Lawyers lambast $43.1m cut

TASMANIA'S lawyers have excoriated the federal government for ripping $43.1 million from free legal services.

The Coalition announced the cuts this week, saying the money would go to bolstering the budget over four years.

But critics said the cuts created a "false economy" as a growing number of people were forced to represent themselves in court.

Court proceedings are then bogged down and costs blow out.

The government said the cuts wouldn't affect front-line services but the legal fraternity is sceptical. Women's Legal Service Tasmania's chief executive Susan Fahey, whose sector faces a $19.1 million cut, said services were already stretched.

Her centre runs on a core funding of $210,000 a year and provides free legal services to often vulnerable and disadvantaged women.

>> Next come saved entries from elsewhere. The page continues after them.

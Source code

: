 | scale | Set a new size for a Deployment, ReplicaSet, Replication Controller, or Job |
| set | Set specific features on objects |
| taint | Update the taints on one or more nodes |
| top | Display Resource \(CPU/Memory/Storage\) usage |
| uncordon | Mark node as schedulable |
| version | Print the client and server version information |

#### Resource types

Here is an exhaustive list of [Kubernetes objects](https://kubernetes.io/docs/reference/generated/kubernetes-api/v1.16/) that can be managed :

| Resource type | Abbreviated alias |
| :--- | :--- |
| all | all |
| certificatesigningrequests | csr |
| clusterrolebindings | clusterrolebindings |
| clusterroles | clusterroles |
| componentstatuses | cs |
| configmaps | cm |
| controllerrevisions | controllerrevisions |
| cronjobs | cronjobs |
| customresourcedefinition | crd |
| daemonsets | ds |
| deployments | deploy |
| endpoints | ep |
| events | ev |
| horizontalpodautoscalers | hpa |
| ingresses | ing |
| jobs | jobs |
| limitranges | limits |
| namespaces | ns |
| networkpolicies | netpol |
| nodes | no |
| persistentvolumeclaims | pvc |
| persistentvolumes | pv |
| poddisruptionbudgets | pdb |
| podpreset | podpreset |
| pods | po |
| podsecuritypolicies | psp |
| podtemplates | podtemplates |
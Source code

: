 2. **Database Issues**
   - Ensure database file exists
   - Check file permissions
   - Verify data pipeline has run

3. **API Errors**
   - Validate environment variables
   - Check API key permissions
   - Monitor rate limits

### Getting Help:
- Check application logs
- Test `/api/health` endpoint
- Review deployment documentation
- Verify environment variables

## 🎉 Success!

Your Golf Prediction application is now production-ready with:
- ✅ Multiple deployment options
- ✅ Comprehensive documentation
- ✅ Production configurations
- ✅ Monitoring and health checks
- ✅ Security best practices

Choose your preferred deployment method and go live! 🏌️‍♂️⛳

Ms Fahey is expecting the first wave of cuts totalling $4 million to take effect in July 2015.

"We provide very critical early intervention before it becomes a big legal problem, that saves the community a lot of money," she said.

The Law Society of Tasmania condemned the cuts, saying the state's Legal Aid Commission's budget was already in crisis.

Earlier this year, the commission tightened its funding protocol, after a budget blowout, for mainly Commonwealth matters.

It won't fund lawyers for family law matters unless the other party has one.

"If the legal aid commission itself was to suffer (cuts) it will compound this situation and we'll have very many more people without a lawyer in Commonwealth matters," society president Anthony Mihal said.

Mr Mihal feared Tasmania could follow Victoria where victims of family violence have been cross-examined by perpetrators because nobody has a lawyer.

"There is great potential for that to happen here," he said.

Nationwide, legal aid commissions are expected to lose $6.5 million, however it is not known which states will be targeted.

Aboriginal legal centres and the Family Violence Prevention Legal Services will bear the brunt of the rest of the funding cuts.

Mr Mihal said the closure of Tasmania's Aboriginal legal service would put huge financial pressure on the commission.